И тут Митю прорвало. Он рассказывал - и клял себя, что рассказывает, вспоминал - и клял себя, что вспоминает вслух.
- Наш брат, кинооператор, часто ходил в боевые вылеты, но на штурмовике пассажиром не полетишь. А мне здорово хотелось. Пришлось изучить пулеметную установку на ИЛ-втором. Ну, попотел, изучил это дело.
- С твоей головой не так уж трудно.
- Да, с моей головой... Одним словом, превзошел. Меня учил толковый парень, он уважал кино, видел какую-то мою хронику и учил меня вовсю. К тому же эскадрилья таяла, каждый человек был на счету, ну, тут и кинокорреспондент сгодился, взяли меня на штурмовик воздушным стрелком. Стал я летать с Сергеем Болотиным, - не попадался тебе такой? Под самый Новый год мы получили здание на разведку. Надо было узнать, не подбрасывают ли немцы танки. Сергей просмотрел маршрут, все сообразил. Взлетели. Видимость была хорошая.

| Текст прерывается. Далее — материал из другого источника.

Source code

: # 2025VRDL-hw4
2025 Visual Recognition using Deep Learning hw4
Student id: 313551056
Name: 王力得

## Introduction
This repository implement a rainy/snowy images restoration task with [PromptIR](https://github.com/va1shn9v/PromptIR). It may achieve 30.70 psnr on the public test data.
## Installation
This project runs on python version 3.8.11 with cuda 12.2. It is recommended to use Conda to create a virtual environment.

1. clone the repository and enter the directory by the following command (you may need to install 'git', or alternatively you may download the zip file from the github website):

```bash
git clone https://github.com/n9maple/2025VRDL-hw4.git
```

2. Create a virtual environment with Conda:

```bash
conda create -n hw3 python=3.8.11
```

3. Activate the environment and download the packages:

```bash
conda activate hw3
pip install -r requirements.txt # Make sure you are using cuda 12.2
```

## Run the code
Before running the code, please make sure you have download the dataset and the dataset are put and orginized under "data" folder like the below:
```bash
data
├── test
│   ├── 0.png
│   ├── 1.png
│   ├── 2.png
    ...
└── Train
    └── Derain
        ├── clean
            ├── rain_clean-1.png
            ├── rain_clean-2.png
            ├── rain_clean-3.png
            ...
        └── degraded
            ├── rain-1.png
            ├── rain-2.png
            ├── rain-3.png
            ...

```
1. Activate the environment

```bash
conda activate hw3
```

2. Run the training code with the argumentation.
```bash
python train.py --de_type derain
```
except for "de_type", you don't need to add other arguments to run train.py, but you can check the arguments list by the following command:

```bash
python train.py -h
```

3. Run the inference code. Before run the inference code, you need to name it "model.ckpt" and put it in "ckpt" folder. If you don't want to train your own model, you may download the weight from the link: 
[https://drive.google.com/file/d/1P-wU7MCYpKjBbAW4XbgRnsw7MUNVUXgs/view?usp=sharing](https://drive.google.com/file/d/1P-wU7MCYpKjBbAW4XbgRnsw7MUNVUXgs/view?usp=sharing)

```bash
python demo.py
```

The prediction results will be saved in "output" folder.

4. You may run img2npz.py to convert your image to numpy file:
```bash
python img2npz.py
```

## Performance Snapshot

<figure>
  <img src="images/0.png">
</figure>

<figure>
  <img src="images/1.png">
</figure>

Поливанов рассказывал, и ему казалось, что рассказывает не он, а кто-то другой. Слова ему не повиновались. Что это значит "видимость хорошая"? Он помнил до мелочи все, что видел в ту минуту: дорога, кухня, немцы стоят в очереди с котелками. Все как на ладони - лицо, котелок, автомат. А когда летели назад, увидели железнодорожную станцию и штук восемь автобусов.
- Такой цели Сергей пропустить не мог, сам понимаешь... И так мы вошли в азарт - четвертый заход, пятый, Сергей в развороте, - я по ним стреляю. И в горячке перестали следить за воздухом. И вдруг в хвосте - "мессер". Сам знаешь, где один "мессер", там и второй. Один "мессер" дал по кабине, другой повторил. Скорость гаснет, до земли метров семьдесят. И прыгать уже нельзя... Бац!
Поливанов снова, как тогда, услышал голос Сергея: "Помоги!", услышал запах гари - горела кабина, горели унты. Хвост придавил кабину, Поливанов сорвал колпак, вскочил на крыло. Он отстегнул ремни, вытащил Сергея, а к ним уже бежали немцы. Самолет упал прямо в расположение немецкой танковой части, на брюхе подъехал к самому караульному помещению.
Поливанов рассказывал, держа в руках стакан. Он больше не пил, ему хотелось рассказать все как можно точнее. Он говорил:
- Вот так мы попали в плен... - и видел немца, который их обыскивал; немец испачкал руки в крови и вытер и об белый свитер Сергея.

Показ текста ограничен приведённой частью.